Well, for those who want a serviceable, low-cost, pretty well-proven-over-time 35mm SLR, the Nikon FM-10 is still being made; I've read hundreds of times that the FM-10 is made by Cosina (you know...the company that made the Zeiss uber-pricey lenses for years! And who makes the Voigtlander manual focus, rangefinder, 35mm FILM cameras and the gorgeous lenses!) for Nikon. And for those with bigger bank accounts and a desire for what has often been,arguably, called the world's finest 35mm SLR ever, the Nikon F6 is still availble new. So...we have a student-budget and a rich-old-dude budget pair of 35mm Nikon SLR's out there, available. Reportedly, sales are very slow. Plus Leica and Voigtlander rangefinders, all sold new.

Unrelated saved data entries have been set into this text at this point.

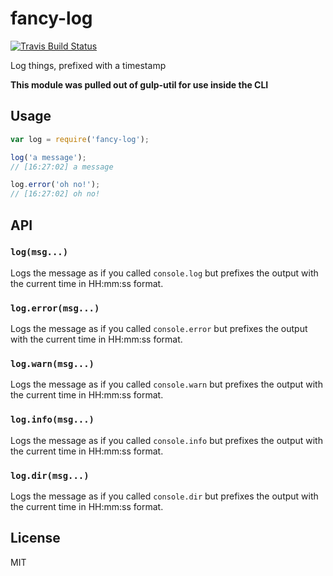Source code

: # fancy-log

[![Travis Build Status](https://img.shields.io/travis/js-cli/fancy-log.svg?branch=master&label=travis&style=flat-square)](https://travis-ci.org/js-cli/fancy-log)

Log things, prefixed with a timestamp

__This module was pulled out of gulp-util for use inside the CLI__

## Usage

```js
var log = require('fancy-log');

log('a message');
// [16:27:02] a message

log.error('oh no!');
// [16:27:02] oh no!
```

## API

### `log(msg...)`

Logs the message as if you called `console.log` but prefixes the output with the
current time in HH:mm:ss format.

### `log.error(msg...)`

Logs the message as if you called `console.error` but prefixes the output with the
current time in HH:mm:ss format.

### `log.warn(msg...)`

Logs the message as if you called `console.warn` but prefixes the output with the
current time in HH:mm:ss format.


### `log.info(msg...)`

Logs the message as if you called `console.info` but prefixes the output with the
current time in HH:mm:ss format.

### `log.dir(msg...)`

Logs the message as if you called `console.dir` but prefixes the output with the
current time in HH:mm:ss format.

## License

MIT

At ProPhoto Supply I recently saw traded in a trio of "passed away Dad" camera and lens outfits, which had been in the hands of a now late-50-something man for years,mostly unused,except for the Nikon F5, which he had been shooting for some years now. He traded in (well-put up for consignment sale) a super-nice Leica M3 single-stroke, a 50 Summar, a 90mm Elmar, a Nikon F5 and a lens, and a Mamiya RZ (RZ?? the motorized one) and two lenses, and bought himself a Nikon D5600, the 18-140 AF-S VR-G, and an SB-xxx flash, a bag, and the new 70-300 AF-P VR tele-zoom. He was certain he'd actually USE the new digital SLR kit much,much more than the only camera he'd been using out of the three filmies, which was the F5. *He was VERY excited to be buying his first d-slr*. I stood right by him and talked with him a bit, as Jimmy examined the older gear and put batteries in to check out the F5 and the Mamiya as the trade-in was done over about 20 minutes or so. I told him what a GREAT time this is, to have the capabilities of the new-era Nikons with their ISO-invariant sensors and the 24-million pixels on APS-C,and the small bodies, and the Lithium-Ion battery that lasts an entire weekend and well over 1,000 frames and chimping.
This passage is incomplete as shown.